Early phacoemulsification in patients with acute primary angle closure

Affiliations

Early phacoemulsification in patients with acute primary angle closure

Sasan Moghimi et al. J Curr Ophthalmol. .

Abstract

Purpose: To compare long term efficacy of phacoemulsification in the early management of acute primary angle closure (APAC) after aborting an acute attack and performing laser peripheral iridotomy (LPI).

Methods: In this nonrandomized comparative prospective study, we included 35 subjects presenting with APAC who had responded to medical treatment and LPI with intraocular pressure (IOP) less than 25 mmHg. Twenty patients with visually significant cataract with visual acuity of <20/30 were assigned to the "Phaco/LPI" group and underwent phacoemulsification within 6 weeks of the attack. Fifteen subjects with clear lens were assigned to the "LPI Only" group and were followed clinically. The primary measured outcome was the prevalence of IOP rise after 1 month (treatment failure), defined as 1) if a patient developed IOP rise resulting in IOP >21 mmHg with or without medication, or 2) if a patient required any medication to have IOP ≤21 mmHg after 1 month. Patients were followed for at least one year.

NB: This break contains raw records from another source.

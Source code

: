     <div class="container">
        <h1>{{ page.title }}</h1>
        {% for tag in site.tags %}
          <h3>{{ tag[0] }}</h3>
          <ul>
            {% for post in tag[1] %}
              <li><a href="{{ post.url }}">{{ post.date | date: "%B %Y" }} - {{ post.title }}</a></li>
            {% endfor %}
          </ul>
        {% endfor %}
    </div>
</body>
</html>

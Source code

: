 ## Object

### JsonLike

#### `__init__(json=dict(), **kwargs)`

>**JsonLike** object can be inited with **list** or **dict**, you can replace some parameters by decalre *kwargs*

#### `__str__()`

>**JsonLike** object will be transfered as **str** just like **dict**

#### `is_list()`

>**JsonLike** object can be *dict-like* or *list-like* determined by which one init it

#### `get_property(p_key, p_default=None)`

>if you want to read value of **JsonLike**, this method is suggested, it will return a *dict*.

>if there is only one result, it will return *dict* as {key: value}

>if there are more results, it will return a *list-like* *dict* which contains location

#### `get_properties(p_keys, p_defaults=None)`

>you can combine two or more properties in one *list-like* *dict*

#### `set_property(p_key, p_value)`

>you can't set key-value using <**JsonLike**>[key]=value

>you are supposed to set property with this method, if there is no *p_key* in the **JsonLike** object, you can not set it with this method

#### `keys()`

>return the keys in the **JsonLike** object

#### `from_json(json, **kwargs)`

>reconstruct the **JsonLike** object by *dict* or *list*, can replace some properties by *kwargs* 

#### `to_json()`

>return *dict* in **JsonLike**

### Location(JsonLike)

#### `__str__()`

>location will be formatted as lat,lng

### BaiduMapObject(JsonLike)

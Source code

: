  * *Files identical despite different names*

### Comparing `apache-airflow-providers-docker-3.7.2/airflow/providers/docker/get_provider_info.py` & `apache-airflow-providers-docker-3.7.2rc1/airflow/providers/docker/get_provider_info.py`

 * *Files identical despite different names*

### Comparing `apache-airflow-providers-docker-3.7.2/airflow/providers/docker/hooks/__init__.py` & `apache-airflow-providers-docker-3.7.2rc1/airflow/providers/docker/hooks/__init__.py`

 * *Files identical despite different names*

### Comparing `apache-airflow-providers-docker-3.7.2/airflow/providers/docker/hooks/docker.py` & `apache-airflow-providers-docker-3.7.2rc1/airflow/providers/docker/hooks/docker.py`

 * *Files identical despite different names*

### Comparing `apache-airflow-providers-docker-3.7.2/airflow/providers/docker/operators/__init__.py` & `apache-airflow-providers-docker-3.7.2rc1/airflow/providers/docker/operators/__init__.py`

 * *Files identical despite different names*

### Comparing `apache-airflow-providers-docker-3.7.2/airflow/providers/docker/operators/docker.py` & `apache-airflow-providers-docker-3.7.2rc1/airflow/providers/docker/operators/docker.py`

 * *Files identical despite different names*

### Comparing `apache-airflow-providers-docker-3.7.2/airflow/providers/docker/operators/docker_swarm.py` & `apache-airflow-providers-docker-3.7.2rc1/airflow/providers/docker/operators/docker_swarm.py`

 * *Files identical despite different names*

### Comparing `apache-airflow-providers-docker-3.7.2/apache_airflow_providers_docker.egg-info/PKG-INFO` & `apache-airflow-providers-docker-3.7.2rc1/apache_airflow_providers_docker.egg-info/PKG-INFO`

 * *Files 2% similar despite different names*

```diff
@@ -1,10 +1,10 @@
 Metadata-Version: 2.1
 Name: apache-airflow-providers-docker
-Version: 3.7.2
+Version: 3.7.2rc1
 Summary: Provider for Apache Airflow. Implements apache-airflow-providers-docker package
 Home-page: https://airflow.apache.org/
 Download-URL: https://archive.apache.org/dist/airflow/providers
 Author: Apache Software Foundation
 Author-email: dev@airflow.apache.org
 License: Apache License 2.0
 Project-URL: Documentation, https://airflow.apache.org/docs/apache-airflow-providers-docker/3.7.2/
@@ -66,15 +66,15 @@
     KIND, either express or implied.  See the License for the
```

Result: IOP, number of medications, gonioscopy grading, and amount of synechiae were not significantly different at baseline between the two groups. Acute attack did not recur in any patient. There was more significant failure in the LPI Only group compared with the Phaco/LPI group (40% vs. 5%; p = 0.02). There was a significant difference in final IOP between the two study groups (13.90 ± 2.17 vs. 17.8 ± 4.16 in the Phaco/LPI and LPI Only groups, respectively; p = 0.001). Patients in the Phaco-LPI group needed less medication than the other group at final follow-up. No serious complications have arisen from the immediate LPI or phacoemulsification.

Conclusion: Phacoemulsification is a safe procedure for preventing IOP rise after aborting acute primary angle closure if performed within a few weeks of the attack.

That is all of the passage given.